● Source information
[Start of section]

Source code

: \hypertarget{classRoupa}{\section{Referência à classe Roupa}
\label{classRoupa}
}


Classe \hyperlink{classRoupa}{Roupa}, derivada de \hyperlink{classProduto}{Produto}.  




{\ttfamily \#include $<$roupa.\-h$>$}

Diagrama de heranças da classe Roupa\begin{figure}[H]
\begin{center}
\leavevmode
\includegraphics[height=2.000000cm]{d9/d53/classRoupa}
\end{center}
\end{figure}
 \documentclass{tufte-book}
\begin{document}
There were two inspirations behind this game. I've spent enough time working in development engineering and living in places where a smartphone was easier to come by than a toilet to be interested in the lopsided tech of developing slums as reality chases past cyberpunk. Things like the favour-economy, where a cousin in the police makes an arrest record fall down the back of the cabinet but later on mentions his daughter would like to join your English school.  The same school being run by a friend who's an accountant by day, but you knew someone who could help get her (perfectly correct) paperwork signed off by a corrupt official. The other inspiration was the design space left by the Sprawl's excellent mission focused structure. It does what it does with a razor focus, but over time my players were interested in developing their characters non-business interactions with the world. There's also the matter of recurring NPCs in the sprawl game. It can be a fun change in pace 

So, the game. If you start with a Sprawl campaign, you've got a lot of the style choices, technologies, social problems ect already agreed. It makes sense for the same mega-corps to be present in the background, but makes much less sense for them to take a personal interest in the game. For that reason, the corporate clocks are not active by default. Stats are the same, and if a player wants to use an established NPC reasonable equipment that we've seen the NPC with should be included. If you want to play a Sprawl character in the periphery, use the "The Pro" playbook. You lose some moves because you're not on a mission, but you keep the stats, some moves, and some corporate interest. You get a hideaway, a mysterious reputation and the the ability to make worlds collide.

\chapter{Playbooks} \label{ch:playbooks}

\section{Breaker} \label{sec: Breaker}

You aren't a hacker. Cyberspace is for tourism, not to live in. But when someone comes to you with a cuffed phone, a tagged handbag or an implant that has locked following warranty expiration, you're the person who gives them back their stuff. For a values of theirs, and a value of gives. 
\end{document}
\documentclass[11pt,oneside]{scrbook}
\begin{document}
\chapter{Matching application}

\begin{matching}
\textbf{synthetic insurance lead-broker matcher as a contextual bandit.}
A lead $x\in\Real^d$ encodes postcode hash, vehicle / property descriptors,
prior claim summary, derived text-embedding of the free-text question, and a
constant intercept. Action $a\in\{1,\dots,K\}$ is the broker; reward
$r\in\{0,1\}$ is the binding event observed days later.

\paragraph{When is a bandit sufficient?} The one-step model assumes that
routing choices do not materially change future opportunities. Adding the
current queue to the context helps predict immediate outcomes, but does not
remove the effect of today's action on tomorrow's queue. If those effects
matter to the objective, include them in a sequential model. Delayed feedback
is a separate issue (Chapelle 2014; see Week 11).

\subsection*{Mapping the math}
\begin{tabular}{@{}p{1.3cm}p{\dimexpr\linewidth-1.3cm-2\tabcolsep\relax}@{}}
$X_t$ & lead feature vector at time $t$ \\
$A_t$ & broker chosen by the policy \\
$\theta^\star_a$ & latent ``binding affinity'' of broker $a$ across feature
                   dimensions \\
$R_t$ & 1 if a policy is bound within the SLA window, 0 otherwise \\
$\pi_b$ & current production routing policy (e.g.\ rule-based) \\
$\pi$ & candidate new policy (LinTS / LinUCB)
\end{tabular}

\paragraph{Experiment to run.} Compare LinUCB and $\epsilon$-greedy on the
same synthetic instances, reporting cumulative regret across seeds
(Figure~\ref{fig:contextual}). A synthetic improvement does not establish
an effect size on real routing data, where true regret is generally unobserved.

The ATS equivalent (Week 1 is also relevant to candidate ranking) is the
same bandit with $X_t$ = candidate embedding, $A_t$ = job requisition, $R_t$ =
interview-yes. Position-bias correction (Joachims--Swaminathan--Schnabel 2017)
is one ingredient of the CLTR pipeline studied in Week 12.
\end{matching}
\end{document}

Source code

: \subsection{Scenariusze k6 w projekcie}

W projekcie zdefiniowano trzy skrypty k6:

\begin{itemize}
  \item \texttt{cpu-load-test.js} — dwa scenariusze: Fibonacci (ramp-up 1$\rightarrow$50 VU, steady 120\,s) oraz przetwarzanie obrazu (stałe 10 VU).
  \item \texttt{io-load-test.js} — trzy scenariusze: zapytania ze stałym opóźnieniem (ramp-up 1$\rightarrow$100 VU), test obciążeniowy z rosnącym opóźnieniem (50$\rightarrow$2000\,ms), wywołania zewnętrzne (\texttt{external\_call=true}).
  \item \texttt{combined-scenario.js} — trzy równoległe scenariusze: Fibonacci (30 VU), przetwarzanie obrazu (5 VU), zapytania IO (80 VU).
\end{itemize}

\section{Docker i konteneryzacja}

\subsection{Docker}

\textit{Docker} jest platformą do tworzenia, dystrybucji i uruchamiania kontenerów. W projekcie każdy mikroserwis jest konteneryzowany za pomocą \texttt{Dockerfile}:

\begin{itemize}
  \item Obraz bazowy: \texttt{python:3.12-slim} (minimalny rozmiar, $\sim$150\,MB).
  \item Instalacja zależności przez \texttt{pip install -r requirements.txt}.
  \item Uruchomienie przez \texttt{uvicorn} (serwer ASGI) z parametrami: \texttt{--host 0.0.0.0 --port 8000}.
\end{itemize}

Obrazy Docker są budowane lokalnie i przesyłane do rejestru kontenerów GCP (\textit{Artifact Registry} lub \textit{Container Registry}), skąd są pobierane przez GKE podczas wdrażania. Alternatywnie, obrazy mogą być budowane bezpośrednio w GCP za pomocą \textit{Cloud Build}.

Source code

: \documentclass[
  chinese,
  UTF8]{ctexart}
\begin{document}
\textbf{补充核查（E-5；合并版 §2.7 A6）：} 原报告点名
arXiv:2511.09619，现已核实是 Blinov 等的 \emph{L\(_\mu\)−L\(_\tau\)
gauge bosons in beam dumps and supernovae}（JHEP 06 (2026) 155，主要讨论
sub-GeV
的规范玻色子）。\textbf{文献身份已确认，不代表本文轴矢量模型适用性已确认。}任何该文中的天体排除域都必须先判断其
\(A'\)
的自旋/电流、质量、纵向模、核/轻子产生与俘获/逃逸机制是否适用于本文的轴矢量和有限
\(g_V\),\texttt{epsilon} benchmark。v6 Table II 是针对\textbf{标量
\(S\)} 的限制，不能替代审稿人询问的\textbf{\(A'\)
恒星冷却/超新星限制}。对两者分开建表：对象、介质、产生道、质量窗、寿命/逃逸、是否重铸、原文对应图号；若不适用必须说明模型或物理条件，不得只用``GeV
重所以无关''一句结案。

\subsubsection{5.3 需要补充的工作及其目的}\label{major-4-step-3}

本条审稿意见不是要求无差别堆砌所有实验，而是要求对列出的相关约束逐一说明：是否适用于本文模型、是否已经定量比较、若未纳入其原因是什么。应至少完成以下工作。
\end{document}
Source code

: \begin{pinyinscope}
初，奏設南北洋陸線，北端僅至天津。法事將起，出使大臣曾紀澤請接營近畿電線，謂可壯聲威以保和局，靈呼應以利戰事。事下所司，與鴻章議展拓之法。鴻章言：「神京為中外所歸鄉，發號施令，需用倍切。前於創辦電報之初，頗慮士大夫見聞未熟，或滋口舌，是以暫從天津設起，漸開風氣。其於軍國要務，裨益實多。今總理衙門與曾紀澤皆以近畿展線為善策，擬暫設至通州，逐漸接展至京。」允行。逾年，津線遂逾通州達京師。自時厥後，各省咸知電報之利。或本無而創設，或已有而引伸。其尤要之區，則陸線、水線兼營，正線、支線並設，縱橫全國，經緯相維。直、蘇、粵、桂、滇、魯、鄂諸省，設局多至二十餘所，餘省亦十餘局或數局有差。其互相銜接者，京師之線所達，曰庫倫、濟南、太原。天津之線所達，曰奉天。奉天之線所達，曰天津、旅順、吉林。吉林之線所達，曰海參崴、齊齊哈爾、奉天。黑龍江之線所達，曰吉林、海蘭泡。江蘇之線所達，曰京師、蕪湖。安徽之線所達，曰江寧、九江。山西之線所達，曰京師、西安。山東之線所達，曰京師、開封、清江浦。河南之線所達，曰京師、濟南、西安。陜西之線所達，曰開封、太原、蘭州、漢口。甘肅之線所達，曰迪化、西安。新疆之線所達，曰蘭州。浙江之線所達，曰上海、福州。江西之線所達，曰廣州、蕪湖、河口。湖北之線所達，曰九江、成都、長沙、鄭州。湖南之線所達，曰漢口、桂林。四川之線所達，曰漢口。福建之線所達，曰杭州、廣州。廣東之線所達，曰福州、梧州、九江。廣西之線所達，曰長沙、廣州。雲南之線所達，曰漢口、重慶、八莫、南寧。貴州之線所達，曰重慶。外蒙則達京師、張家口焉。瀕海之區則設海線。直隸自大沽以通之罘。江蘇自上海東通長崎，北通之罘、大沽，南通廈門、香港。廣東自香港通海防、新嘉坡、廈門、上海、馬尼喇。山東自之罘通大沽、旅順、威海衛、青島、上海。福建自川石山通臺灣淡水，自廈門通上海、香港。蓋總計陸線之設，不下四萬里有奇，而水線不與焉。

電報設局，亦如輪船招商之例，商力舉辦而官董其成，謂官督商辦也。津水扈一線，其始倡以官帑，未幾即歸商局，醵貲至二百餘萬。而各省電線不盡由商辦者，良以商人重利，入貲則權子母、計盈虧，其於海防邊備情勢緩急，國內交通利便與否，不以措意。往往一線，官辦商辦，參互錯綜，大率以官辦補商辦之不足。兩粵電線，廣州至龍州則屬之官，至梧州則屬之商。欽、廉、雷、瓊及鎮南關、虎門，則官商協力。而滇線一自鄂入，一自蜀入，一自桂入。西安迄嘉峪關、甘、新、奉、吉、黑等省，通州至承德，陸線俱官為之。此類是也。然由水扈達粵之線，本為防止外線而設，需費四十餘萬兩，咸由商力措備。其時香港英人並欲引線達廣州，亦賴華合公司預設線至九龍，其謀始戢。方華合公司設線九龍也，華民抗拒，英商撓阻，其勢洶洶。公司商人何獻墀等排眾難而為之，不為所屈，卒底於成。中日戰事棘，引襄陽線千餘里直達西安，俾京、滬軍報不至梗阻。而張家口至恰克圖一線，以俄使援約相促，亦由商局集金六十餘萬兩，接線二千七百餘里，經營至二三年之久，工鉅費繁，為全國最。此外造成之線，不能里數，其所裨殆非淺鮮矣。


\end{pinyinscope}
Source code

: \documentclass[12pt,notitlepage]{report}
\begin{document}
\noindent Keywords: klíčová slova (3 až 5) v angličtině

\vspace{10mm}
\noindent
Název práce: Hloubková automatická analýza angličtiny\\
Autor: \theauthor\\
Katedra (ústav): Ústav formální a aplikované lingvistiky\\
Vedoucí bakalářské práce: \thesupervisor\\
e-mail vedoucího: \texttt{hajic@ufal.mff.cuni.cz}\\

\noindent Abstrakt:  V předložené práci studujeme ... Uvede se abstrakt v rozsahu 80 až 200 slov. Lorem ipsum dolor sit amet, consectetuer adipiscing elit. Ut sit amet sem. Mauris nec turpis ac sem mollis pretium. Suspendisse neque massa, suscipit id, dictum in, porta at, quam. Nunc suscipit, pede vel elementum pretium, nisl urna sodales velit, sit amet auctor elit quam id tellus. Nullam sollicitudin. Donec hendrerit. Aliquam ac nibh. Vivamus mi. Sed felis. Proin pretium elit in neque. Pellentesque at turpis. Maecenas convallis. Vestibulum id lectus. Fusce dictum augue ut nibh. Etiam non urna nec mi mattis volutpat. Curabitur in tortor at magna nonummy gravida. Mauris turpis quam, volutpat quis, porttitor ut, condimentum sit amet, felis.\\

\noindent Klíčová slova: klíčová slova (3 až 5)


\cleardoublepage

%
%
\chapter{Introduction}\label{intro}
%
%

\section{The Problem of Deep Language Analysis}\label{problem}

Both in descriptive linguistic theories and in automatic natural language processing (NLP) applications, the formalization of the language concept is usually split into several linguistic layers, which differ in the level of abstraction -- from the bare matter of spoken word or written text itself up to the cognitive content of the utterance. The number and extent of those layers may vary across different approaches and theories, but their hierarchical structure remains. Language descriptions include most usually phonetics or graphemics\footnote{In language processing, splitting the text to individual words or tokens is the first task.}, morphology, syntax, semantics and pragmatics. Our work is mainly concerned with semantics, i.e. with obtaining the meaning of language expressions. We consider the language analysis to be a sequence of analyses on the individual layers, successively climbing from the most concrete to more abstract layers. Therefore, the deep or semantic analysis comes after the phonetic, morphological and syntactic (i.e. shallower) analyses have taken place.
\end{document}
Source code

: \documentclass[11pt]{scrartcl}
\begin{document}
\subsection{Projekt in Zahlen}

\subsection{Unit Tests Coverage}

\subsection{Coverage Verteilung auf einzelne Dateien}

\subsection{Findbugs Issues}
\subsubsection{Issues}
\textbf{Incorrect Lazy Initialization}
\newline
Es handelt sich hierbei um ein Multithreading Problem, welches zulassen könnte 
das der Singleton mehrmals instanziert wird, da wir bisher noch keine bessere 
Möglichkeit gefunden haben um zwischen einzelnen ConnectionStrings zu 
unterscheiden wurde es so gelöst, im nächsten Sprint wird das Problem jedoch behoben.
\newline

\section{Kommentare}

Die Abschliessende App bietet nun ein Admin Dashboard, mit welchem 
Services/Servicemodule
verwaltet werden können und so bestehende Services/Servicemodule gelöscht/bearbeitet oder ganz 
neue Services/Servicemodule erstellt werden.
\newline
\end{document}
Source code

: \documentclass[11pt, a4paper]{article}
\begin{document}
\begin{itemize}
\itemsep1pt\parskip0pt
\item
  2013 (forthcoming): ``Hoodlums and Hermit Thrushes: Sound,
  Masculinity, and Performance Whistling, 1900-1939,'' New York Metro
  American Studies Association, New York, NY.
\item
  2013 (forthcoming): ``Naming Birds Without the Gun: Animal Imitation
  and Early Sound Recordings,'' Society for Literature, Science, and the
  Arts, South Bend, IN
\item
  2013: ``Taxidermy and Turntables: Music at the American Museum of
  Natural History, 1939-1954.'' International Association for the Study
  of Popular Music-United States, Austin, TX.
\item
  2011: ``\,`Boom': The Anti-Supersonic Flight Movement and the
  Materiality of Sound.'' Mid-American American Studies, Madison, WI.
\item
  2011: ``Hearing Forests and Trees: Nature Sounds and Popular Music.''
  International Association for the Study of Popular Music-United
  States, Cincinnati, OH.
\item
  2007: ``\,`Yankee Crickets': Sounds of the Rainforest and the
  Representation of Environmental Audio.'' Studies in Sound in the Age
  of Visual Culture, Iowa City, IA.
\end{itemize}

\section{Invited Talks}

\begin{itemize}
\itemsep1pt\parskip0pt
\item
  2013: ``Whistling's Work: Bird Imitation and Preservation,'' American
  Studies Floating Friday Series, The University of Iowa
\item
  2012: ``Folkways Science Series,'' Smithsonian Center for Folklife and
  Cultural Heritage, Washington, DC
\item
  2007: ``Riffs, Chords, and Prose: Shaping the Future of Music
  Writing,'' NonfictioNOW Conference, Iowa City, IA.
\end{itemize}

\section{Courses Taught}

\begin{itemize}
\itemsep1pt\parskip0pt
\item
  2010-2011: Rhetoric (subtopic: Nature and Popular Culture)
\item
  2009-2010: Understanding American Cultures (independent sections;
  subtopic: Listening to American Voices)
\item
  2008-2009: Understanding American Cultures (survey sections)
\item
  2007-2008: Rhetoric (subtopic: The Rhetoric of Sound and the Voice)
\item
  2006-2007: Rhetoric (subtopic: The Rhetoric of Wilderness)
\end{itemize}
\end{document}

[End of section]

● Try it
For the string "werden", search the preceding data and copy every line that includes it.

● Answer below
verwaltet werden können und so bestehende Services/Servicemodule gelöscht/bearbeitet oder ganz 
neue Services/Servicemodule erstellt werden.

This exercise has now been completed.